Solution to x + 1/(1 + x)^2 = 1/x^2

jdstokes

In other words

x^5 + 2x^4 + x^3 - 2x - 1 = 0.

I am aware that fifth order polynomials are generally not analytically soluble. Are there any clever ways to at least approximately solve this equation without resorting to numerical methods or fourth order taylor approximation which does not capture the asymptotic behaviour.

Hurkyl

That's not quite accurate:

There is no (general) expression for the roots of a polynomial of degree 5 or higher in terms of the integers, +, -, *, /, and n-th root functions. (for integer n)


There are certainly analytic solutions -- e.g. there are functions that maps 6 complex numbers to the solution to a polynomial with those numbers as coefficients, and I believe they can be made analytic on large regions.
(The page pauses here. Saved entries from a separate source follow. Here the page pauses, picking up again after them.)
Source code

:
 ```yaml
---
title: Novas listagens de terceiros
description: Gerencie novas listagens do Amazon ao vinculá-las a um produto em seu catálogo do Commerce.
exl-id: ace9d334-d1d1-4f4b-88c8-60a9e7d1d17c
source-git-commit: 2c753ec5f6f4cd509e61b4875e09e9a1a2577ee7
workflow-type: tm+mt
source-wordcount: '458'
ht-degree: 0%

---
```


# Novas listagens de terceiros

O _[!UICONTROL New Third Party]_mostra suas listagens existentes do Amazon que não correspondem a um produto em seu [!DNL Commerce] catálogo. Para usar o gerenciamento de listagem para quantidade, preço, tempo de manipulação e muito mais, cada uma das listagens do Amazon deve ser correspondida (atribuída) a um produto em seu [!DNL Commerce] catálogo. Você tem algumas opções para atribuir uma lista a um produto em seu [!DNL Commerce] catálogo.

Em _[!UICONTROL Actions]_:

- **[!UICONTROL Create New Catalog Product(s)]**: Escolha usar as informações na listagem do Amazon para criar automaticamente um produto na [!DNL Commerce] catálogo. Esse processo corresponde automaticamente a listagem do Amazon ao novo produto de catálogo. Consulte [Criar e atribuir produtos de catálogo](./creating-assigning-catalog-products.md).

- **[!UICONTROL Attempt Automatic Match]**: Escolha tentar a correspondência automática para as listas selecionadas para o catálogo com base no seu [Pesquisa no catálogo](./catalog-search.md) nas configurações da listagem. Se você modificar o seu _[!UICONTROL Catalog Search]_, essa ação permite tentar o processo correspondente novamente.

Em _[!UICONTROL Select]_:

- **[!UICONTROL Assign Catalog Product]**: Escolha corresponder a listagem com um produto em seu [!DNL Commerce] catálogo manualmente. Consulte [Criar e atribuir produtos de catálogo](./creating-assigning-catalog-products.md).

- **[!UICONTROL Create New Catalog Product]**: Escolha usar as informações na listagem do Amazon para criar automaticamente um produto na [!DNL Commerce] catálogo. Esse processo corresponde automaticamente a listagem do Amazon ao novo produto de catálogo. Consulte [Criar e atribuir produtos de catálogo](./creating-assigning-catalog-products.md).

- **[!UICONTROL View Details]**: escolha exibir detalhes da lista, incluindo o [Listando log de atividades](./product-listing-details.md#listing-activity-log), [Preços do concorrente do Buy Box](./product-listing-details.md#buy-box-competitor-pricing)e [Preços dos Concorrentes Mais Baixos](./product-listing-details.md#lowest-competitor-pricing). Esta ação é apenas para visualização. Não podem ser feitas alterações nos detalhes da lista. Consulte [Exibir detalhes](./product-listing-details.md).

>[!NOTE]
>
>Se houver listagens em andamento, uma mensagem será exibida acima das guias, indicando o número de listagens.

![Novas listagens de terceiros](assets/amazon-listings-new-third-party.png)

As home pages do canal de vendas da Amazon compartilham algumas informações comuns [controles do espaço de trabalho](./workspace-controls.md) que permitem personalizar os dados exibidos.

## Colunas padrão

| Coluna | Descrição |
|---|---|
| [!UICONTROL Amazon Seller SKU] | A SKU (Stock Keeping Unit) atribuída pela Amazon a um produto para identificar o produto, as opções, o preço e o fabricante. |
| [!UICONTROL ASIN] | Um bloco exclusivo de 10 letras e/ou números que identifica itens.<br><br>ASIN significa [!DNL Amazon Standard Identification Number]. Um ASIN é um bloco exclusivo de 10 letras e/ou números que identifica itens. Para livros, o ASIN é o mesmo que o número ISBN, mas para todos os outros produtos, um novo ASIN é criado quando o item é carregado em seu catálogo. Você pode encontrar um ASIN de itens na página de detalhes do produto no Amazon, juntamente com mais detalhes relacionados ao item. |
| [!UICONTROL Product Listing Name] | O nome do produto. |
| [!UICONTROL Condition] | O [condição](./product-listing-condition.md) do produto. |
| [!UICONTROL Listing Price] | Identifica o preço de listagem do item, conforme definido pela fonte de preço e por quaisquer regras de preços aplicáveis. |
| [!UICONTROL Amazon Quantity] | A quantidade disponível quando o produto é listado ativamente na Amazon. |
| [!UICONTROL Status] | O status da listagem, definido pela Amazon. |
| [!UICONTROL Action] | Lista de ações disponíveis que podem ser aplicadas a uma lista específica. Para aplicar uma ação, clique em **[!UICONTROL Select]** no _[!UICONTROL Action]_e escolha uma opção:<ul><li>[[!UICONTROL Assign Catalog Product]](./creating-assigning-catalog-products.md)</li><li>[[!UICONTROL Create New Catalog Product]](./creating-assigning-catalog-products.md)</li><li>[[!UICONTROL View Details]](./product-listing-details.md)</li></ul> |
I also think that such things can be solved in terms of sines and cosines (and arcsines and arccosines), but I don't know how much that helps, since generally sines and cosines can only be "evaluated" through numerical approximation.

devious_

That's the first time I've seen a quintuple post.

jdstokes

lol. I've heard about such solutions, they typically span hundreds of pages and are thus of little practical use. Any other thoughts on approximate solutions, or am I stuck up the proverbial creek?

Werg22

Actually you could use Newton's method altought with such a function it would take some time.